What to work on » Please copy the records below word for word, leaving out the pictures.

Data extracts »
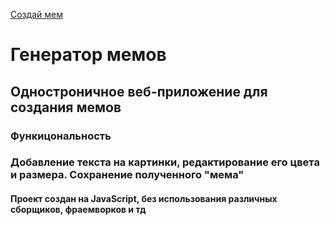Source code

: [Создай мем](https://kot172.github.io/generation-mems/)
<h1>Генератор мемов</h1>

<h2>Одностроничное веб-приложение для создания мемов</h2>

<h3> Функицональность </h3>
<h3> Добавление текста на картинки, редактирование его цвета и размера. Сохранение полученного "мема"</h3>


<h4>Проект создан на JavaScript, без использования различных сборщиков, фраемворков и тд</h4>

Answer space »
Source code

: [Создай мем](https://kot172.github.io/generation-mems/)
<h1>Генератор мемов</h1>

<h2>Одностроничное веб-приложение для создания мемов</h2>

<h3> Функицональность </h3>
<h3> Добавление текста на картинки, редактирование его цвета и размера. Сохранение полученного "мема"</h3>


<h4>Проект создан на JavaScript, без использования различных сборщиков, фраемворков и тд</h4>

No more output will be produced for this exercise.